La ‘contemplazione’ si realizza nella Comprensione (Maria), ‘fissando lo sguardo sempre più in sù’, questo è l’insegnamento di Bernardo, l’Antico: essere totalmente ricettivi andando ‘Oltre’.

E come quivi ove s’aspetta il temo
che mal guidò Fetonte, più s’infiamma,
e quinci e quindi il lume si fa scemo, 126

così quella pacifica oriafiamma
nel mezzo s’avvivava, e d’ogne parte
per igual modo allentava la fiamma; 129

e a quel mezzo, con le penne sparte,
vid’ io più di mille angeli festanti,
ciascun distinto di fulgore e d’arte. 132
E come (sulla terra) s’infiamma di più il punto in cui si aspetta il Sole, del cui carro Fetonte (v. inferno canto XVII, v.107) non riuscì a guidare il temo (il timone), mentre ai lati la luce scema, così quella oriafiamma (= vessillo di seta rossa con una fiamma in campo d’oro) di pace è risplendente al centro, e meno ai lati; e all’intorno con le ali aperte ci sono più di mille angeli in festa, ciascuno diverso per bellezza e compito.

Vidi a lor giochi quivi e a lor canti
ridere una bellezza, che letizia
era ne li occhi a tutti li altri santi; 135

e s’io avessi in dir tanta divizia
quanta ad imaginar, non ardirei
lo minimo tentar di sua delizia. 138

Bernardo, come vide li occhi miei
nel caldo suo caler fissi e attenti,
li suoi con tanto affetto volse a lei, 141

che ’ miei di rimirar fé più ardenti.
 

Lì ai loro giochi e canti Dante vede gioire Quella Bellezza (Maria) che è motivo di letizia per tutti i beati.

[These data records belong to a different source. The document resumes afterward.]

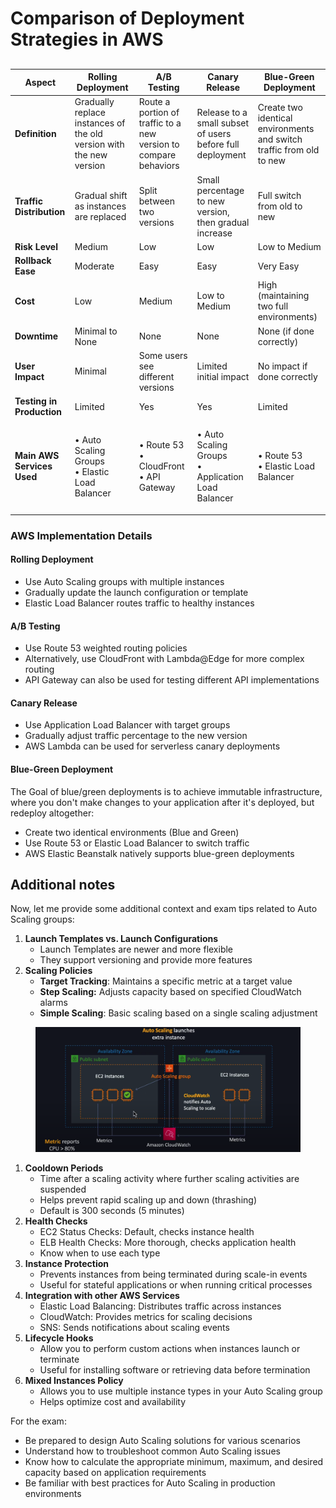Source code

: # Comparison of Deployment Strategies in AWS

##

| Aspect                     | Rolling Deployment                                                  | A/B Testing                                                      | Canary Release                                              | Blue-Green Deployment                                                |
| -------------------------- | ------------------------------------------------------------------- | ---------------------------------------------------------------- | ----------------------------------------------------------- | -------------------------------------------------------------------- |
| **Definition**             | Gradually replace instances of the old version with the new version | Route a portion of traffic to a new version to compare behaviors | Release to a small subset of users before full deployment   | Create two identical environments and switch traffic from old to new |
| **Traffic Distribution**   | Gradual shift as instances are replaced                             | Split between two versions                                       | Small percentage to new version, then gradual increase      | Full switch from old to new                                          |
| **Risk Level**             | Medium                                                              | Low                                                              | Low                                                         | Low to Medium                                                        |
| **Rollback Ease**          | Moderate                                                            | Easy                                                             | Easy                                                        | Very Easy                                                            |
| **Cost**                   | Low                                                                 | Medium                                                           | Low to Medium                                               | High (maintaining two full environments)                             |
| **Downtime**               | Minimal to None                                                     | None                                                             | None                                                        | None (if done correctly)                                             |
| **User Impact**            | Minimal                                                             | Some users see different versions                                | Limited initial impact                                      | No impact if done correctly                                          |
| **Testing in Production**  | Limited                                                             | Yes                                                              | Yes                                                         | Limited                                                              |
| **Main AWS Services Used** | <p>• Auto Scaling Groups<br>• Elastic Load Balancer</p>             | <p>• Route 53<br>• CloudFront<br>• API Gateway</p>               | <p>• Auto Scaling Groups<br>• Application Load Balancer</p> | <p>• Route 53<br>• Elastic Load Balancer</p>                         |

### AWS Implementation Details

#### Rolling Deployment

* Use Auto Scaling groups with multiple instances
* Gradually update the launch configuration or template
* Elastic Load Balancer routes traffic to healthy instances

#### A/B Testing

* Use Route 53 weighted routing policies
* Alternatively, use CloudFront with Lambda@Edge for more complex routing
* API Gateway can also be used for testing different API implementations

#### Canary Release

* Use Application Load Balancer with target groups
* Gradually adjust traffic percentage to the new version
* AWS Lambda can be used for serverless canary deployments

#### Blue-Green Deployment

The Goal of blue/green deployments is to achieve immutable infrastructure, where you don't make changes to your application after it's deployed, but redeploy altogether:

* Create two identical environments (Blue and Green)
* Use Route 53 or Elastic Load Balancer to switch traffic
* AWS Elastic Beanstalk natively supports blue-green deployments

## Additional notes

Now, let me provide some additional context and exam tips related to Auto Scaling groups:

1. **Launch Templates vs. Launch Configurations**
   * Launch Templates are newer and more flexible
   * They support versioning and provide more features
2. **Scaling Policies**
   * **Target Tracking**: Maintains a specific metric at a target value
   * **Step Scaling:** Adjusts capacity based on specified CloudWatch alarms
   * **Simple Scaling**: Basic scaling based on a single scaling adjustment

<figure><img src="../../../.gitbook/assets/image (23) (1) (1) (1).png" alt=""><figcaption></figcaption></figure>

1. **Cooldown Periods**
   * Time after a scaling activity where further scaling activities are suspended
   * Helps prevent rapid scaling up and down (thrashing)
   * Default is 300 seconds (5 minutes)
2. **Health Checks**
   * EC2 Status Checks: Default, checks instance health
   * ELB Health Checks: More thorough, checks application health
   * Know when to use each type
3. **Instance Protection**
   * Prevents instances from being terminated during scale-in events
   * Useful for stateful applications or when running critical processes
4. **Integration with other AWS Services**
   * Elastic Load Balancing: Distributes traffic across instances
   * CloudWatch: Provides metrics for scaling decisions
   * SNS: Sends notifications about scaling events
5. **Lifecycle Hooks**
   * Allow you to perform custom actions when instances launch or terminate
   * Useful for installing software or retrieving data before termination
6. **Mixed Instances Policy**
   * Allows you to use multiple instance types in your Auto Scaling group
   * Helps optimize cost and availability

For the exam:

* Be prepared to design Auto Scaling solutions for various scenarios
* Understand how to troubleshoot common Auto Scaling issues
* Know how to calculate the appropriate minimum, maximum, and desired capacity based on application requirements
* Be familiar with best practices for Auto Scaling in production environments
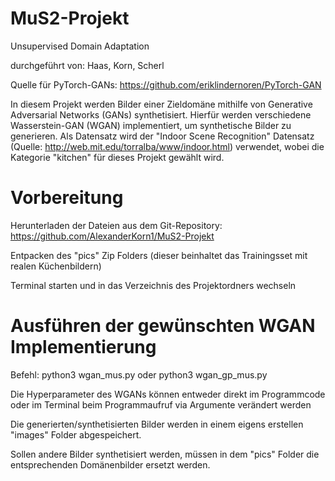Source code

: # MuS2-Projekt
Unsupervised Domain Adaptation

durchgeführt von: Haas, Korn, Scherl

Quelle für PyTorch-GANs: https://github.com/eriklindernoren/PyTorch-GAN

In diesem Projekt werden Bilder einer Zieldomäne mithilfe von Generative Adversarial Networks (GANs) synthetisiert.
Hierfür werden verschiedene Wasserstein-GAN (WGAN) implementiert, um synthetische Bilder zu generieren.
Als Datensatz wird der "Indoor Scene Recognition" Datensatz (Quelle: http://web.mit.edu/torralba/www/indoor.html) verwendet, wobei die Kategorie "kitchen" für dieses Projekt gewählt wird.

# Vorbereitung

Herunterladen der Dateien aus dem Git-Repository: https://github.com/AlexanderKorn1/MuS2-Projekt

Entpacken des "pics" Zip Folders (dieser beinhaltet das Trainingsset mit realen Küchenbildern)

Terminal starten und in das Verzeichnis des Projektordners wechseln


# Ausführen der gewünschten WGAN Implementierung

Befehl: python3 wgan_mus.py oder python3 wgan_gp_mus.py

Die Hyperparameter des WGANs können entweder direkt im Programmcode oder im Terminal beim Programmaufruf via Argumente verändert werden

Die generierten/synthetisierten Bilder werden in einem eigens erstellen "images" Folder abgespeichert.

Sollen andere Bilder synthetisiert werden, müssen in dem "pics" Folder die entsprechenden Domänenbilder ersetzt werden.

Se egli avesse tanta dovizia di parole quanta ne è possibile immaginare, non oserebbe tentare di descrivere neanche una piccolissima parte di quella meraviglia. Allorché Bernardo vede gli occhi del Discepolo fissi in Quella Luce, vi rivolge anche i suoi e con tale amore da rendere quelli di Dante ancora più desiderosi di rimirarLa.  

 

La Regina del Cielo, Binah di Kether, Maria (= l’amata dal Signore) è descritta come una oriafiamma, emblema di Pace in cui fuoco (Amore) e oro (Sapienza) risplendono; è circondata da più di mille angeli festanti (mille è il numero della perfezione, relativo al Cristo) che giocano e cantano la sua Magnificenza; quando finalmente gli occhi del Discepolo si fissano in Lei la Contemplazione ha inizio.